◆ **DATA FOR THE TASK**
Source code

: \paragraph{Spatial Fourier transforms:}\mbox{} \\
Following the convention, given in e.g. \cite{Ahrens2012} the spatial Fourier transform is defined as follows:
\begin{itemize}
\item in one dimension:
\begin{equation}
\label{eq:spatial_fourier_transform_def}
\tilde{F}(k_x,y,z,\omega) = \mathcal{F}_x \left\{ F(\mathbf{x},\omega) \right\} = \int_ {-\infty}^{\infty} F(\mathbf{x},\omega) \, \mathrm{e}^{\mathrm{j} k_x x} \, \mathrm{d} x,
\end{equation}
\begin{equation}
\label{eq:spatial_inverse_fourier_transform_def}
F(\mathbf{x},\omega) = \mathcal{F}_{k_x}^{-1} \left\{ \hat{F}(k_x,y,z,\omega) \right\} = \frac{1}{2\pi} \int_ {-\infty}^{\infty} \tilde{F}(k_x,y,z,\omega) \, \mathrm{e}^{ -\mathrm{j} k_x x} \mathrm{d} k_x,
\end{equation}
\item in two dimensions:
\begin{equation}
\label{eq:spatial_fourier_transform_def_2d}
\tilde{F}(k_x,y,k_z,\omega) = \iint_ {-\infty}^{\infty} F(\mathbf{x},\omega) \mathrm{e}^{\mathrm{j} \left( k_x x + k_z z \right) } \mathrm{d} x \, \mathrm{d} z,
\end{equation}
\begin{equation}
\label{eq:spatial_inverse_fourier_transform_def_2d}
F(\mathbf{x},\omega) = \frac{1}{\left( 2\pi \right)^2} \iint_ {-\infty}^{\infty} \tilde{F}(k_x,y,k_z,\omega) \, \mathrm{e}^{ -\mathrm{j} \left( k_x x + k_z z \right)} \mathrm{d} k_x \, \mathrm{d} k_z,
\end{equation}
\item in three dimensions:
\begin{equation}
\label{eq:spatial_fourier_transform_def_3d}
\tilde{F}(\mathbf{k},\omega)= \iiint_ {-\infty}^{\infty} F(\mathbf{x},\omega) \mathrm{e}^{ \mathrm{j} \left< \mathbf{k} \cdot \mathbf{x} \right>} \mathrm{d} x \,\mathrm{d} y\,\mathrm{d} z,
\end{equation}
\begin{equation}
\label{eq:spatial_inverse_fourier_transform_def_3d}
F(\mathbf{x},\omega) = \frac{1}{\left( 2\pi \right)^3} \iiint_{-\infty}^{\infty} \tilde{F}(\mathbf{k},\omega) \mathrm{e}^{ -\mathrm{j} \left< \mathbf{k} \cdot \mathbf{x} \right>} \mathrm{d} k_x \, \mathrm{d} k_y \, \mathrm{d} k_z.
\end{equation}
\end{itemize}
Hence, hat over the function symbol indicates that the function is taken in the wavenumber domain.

◆ **PROBLEM DETAILS**
Retype the entries precisely as they stand.

◆ **OUTPUT**
Source code

: \paragraph{Spatial Fourier transforms:}\mbox{} \\
Following the convention, given in e.g. \cite{Ahrens2012} the spatial Fourier transform is defined as follows:
\begin{itemize}
\item in one dimension:
\begin{equation}
\label{eq:spatial_fourier_transform_def}
\tilde{F}(k_x,y,z,\omega) = \mathcal{F}_x \left\{ F(\mathbf{x},\omega) \right\} = \int_ {-\infty}^{\infty} F(\mathbf{x},\omega) \, \mathrm{e}^{\mathrm{j} k_x x} \, \mathrm{d} x,
\end{equation}
\begin{equation}
\label{eq:spatial_inverse_fourier_transform_def}
F(\mathbf{x},\omega) = \mathcal{F}_{k_x}^{-1} \left\{ \hat{F}(k_x,y,z,\omega) \right\} = \frac{1}{2\pi} \int_ {-\infty}^{\infty} \tilde{F}(k_x,y,z,\omega) \, \mathrm{e}^{ -\mathrm{j} k_x x} \mathrm{d} k_x,
\end{equation}
\item in two dimensions:
\begin{equation}
\label{eq:spatial_fourier_transform_def_2d}
\tilde{F}(k_x,y,k_z,\omega) = \iint_ {-\infty}^{\infty} F(\mathbf{x},\omega) \mathrm{e}^{\mathrm{j} \left( k_x x + k_z z \right) } \mathrm{d} x \, \mathrm{d} z,
\end{equation}
\begin{equation}
\label{eq:spatial_inverse_fourier_transform_def_2d}
F(\mathbf{x},\omega) = \frac{1}{\left( 2\pi \right)^2} \iint_ {-\infty}^{\infty} \tilde{F}(k_x,y,k_z,\omega) \, \mathrm{e}^{ -\mathrm{j} \left( k_x x + k_z z \right)} \mathrm{d} k_x \, \mathrm{d} k_z,
\end{equation}
\item in three dimensions:
\begin{equation}
\label{eq:spatial_fourier_transform_def_3d}
\tilde{F}(\mathbf{k},\omega)= \iiint_ {-\infty}^{\infty} F(\mathbf{x},\omega) \mathrm{e}^{ \mathrm{j} \left< \mathbf{k} \cdot \mathbf{x} \right>} \mathrm{d} x \,\mathrm{d} y\,\mathrm{d} z,
\end{equation}
\begin{equation}
\label{eq:spatial_inverse_fourier_transform_def_3d}
F(\mathbf{x},\omega) = \frac{1}{\left( 2\pi \right)^3} \iiint_{-\infty}^{\infty} \tilde{F}(\mathbf{k},\omega) \mathrm{e}^{ -\mathrm{j} \left< \mathbf{k} \cdot \mathbf{x} \right>} \mathrm{d} k_x \, \mathrm{d} k_y \, \mathrm{d} k_z.
\end{equation}
\end{itemize}
Hence, hat over the function symbol indicates that the function is taken in the wavenumber domain.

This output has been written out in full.